For all the talk of distance in the golf world in the last week, Phil Mickelson’s round Saturday was defined by the opposite. Lefty’s short game was off-the-charts during his third-round 67 at Pebble, pushing him to 16 under for the tournament and one back of the leader, Canadian Nick Taylor.

Phil started off the day dialed in scrambling, making up for erratic play off the tee through the first six holes (two missed fairways, plus a missed green on the par-3 fifth) to start the day three under.

But it was Pebble’s iconic, 110-yard par-3 seventh hole that served as the backdrop for the round to come. Plugged in the back-left bunker after attacking a back-left pin location, Mickelson dropped a perfect bunker shot to two feet and tapped in for par. The brilliant play saved what could’ve been a cataclysmic hole with Taylor, Jason Day and others going low early at Spyglass Hill.

Later, another par-3, this time the monster, 195-yard 12th, threatened to be his undoing. Mickelson blocked his tee shot into the left bunker short of the green, forcing another impossible sand shot—this one from almost 25 yards out—to save par. With no choice but to play it safe, Lefty took an easy two-putt for bogey, falling to 13 under, four back of Taylor.

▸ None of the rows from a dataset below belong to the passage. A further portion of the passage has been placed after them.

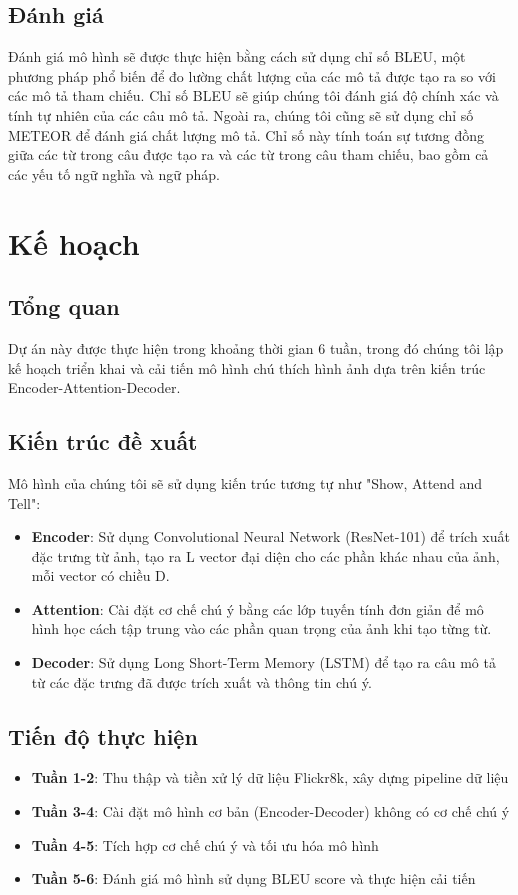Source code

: \documentclass[conference]{IEEEtran}
\begin{document}
\subsection{Đánh giá}

Đánh giá mô hình sẽ được thực hiện bằng cách sử dụng chỉ số BLEU, một phương pháp phổ biến để đo lường chất lượng của các mô tả được tạo ra so với các mô tả tham chiếu. Chỉ số BLEU sẽ giúp chúng tôi đánh giá độ chính xác và tính tự nhiên của các câu mô tả.
Ngoài ra, chúng tôi cũng sẽ sử dụng chỉ số METEOR để đánh giá chất lượng mô tả. Chỉ số này tính toán sự tương đồng giữa các từ trong câu được tạo ra và các từ trong câu tham chiếu, bao gồm cả các yếu tố ngữ nghĩa và ngữ pháp.

\section{Kế hoạch}
\subsection{Tổng quan}
Dự án này được thực hiện trong khoảng thời gian 6 tuần, trong đó chúng tôi lập kế hoạch triển khai và cải tiến mô hình chú thích hình ảnh dựa trên kiến trúc Encoder-Attention-Decoder.
\subsection{Kiến trúc đề xuất}
Mô hình của chúng tôi sẽ sử dụng kiến trúc tương tự như "Show, Attend and Tell":
\begin{itemize}
    \item \textbf{Encoder}: Sử dụng Convolutional Neural Network (ResNet-101) để trích xuất đặc trưng từ ảnh, tạo ra L vector đại diện cho các phần khác nhau của ảnh, mỗi vector có chiều D.
    \item \textbf{Attention}: Cài đặt cơ chế chú ý bằng các lớp tuyến tính đơn giản để mô hình học cách tập trung vào các phần quan trọng của ảnh khi tạo từng từ.
    \item \textbf{Decoder}: Sử dụng Long Short-Term Memory (LSTM) để tạo ra câu mô tả từ các đặc trưng đã được trích xuất và thông tin chú ý.
\end{itemize}

\subsection{Tiến độ thực hiện}
\begin{itemize}
    \item \textbf{Tuần 1-2}: Thu thập và tiền xử lý dữ liệu Flickr8k, xây dựng pipeline dữ liệu
    \item \textbf{Tuần 3-4}: Cài đặt mô hình cơ bản (Encoder-Decoder) không có cơ chế chú ý
    \item \textbf{Tuần 4-5}: Tích hợp cơ chế chú ý và tối ưu hóa mô hình
    \item \textbf{Tuần 5-6}: Đánh giá mô hình sử dụng BLEU score và thực hiện cải tiến
\end{itemize}
\end{document}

Just when it seemed that maybe Phil’s early-week flash (including Friday’s 64 at Spyglass) would lead to a weekend fizzle, his round exploded.

The scene:

The par-4 13th hole, Mickelson having hit consecutive shots into the hazard (first off the tee, then with a long iron from bunker to bunker), set up square in the greenside trap with his legs wide. He slapped the sand, sending the ball up over the steep lip of the rough, out onto the green and into the cup.

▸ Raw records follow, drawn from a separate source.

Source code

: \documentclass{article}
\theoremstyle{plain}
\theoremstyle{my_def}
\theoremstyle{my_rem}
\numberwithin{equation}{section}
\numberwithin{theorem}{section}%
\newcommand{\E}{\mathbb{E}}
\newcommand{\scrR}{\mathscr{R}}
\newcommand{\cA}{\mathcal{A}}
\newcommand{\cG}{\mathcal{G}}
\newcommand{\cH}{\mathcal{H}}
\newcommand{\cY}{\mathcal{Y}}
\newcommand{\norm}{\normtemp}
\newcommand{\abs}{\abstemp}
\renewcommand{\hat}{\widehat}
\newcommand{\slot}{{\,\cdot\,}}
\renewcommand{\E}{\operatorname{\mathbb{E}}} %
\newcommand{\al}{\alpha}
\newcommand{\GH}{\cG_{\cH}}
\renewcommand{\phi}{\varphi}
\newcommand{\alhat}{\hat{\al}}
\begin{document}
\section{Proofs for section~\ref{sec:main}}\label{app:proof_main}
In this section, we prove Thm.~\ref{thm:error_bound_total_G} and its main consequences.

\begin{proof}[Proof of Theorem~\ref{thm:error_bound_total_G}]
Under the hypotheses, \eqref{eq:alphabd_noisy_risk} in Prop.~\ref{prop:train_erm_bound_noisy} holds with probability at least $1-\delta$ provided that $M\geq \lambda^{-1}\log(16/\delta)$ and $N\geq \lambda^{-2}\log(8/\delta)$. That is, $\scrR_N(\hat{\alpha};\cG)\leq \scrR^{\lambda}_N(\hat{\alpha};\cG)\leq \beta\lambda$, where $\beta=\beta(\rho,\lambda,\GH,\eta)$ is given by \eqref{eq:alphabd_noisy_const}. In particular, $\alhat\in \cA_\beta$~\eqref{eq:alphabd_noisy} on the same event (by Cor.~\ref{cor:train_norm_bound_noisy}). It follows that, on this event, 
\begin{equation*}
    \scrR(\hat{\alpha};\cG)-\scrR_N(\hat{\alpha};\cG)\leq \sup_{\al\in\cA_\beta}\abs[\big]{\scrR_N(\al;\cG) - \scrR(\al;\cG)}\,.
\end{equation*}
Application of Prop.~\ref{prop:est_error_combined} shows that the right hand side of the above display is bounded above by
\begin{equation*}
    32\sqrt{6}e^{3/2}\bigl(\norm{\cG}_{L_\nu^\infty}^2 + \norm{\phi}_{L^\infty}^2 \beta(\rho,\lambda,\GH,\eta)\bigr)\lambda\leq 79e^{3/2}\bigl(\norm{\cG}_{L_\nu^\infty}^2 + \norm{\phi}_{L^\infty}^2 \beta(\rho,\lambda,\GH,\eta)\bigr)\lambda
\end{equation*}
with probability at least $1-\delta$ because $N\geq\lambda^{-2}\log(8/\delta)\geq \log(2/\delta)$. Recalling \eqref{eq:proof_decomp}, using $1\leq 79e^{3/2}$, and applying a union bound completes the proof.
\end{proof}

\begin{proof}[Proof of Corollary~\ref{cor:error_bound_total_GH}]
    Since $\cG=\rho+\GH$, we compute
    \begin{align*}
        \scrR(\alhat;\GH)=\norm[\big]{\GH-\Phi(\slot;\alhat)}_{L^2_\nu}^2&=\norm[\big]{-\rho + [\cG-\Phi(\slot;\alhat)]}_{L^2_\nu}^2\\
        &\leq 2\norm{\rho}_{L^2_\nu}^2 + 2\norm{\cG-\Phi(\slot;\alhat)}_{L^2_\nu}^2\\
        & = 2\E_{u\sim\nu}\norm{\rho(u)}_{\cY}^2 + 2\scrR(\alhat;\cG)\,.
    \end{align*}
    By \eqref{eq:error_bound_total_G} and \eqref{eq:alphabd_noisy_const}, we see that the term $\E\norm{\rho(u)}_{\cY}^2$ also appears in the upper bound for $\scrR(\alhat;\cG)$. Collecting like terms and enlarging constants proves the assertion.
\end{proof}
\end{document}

At the par-5 14th hole, Phil hit yet another wayward tee shot, this time with his approach checking up just short of the front edge of the tiny green and rolling back onto the false front. Lefty employed what CBS’s Dottie Pepper called a “back-foot sand shot” (and more than a hefty dose of good luck) to knock his ball onto the green, off the flagstick and into the hole. Had it gone anywhere else, he might have had an eight-footer coming back for par.

Two holes. Two wedges. Two birdies. And now Mickelson was just two shots back of the leader, Nick Taylor.

Mickelson would finish off his round with another up-and-down, this time a birdie on the par-5 18th to push him to 16 under, solo second-place and one back of Taylor heading into Sunday.

The stats were similarly rosy for Lefty—an absurd 4.26 strokes gained: around the green and 4.83 strokes gained: total despite losing nearly two strokes to the field on his approaches.

Of course, he enters Sunday at Pebble with added significance. Another win at the AT&T would give Mickelson six career victories at the event, the most all-time. Not to mention, it would mark his first win in any event since he claimed the AT&T a year ago.

It was all Phil at Pebble on Saturday, with Taylor and Jason Day (at 14 under and in solo third) playing the afternoon at Spyglass. All three return to Pebble tomorrow morning, setting the stage for a dramatic final round. Would you expect it any other way?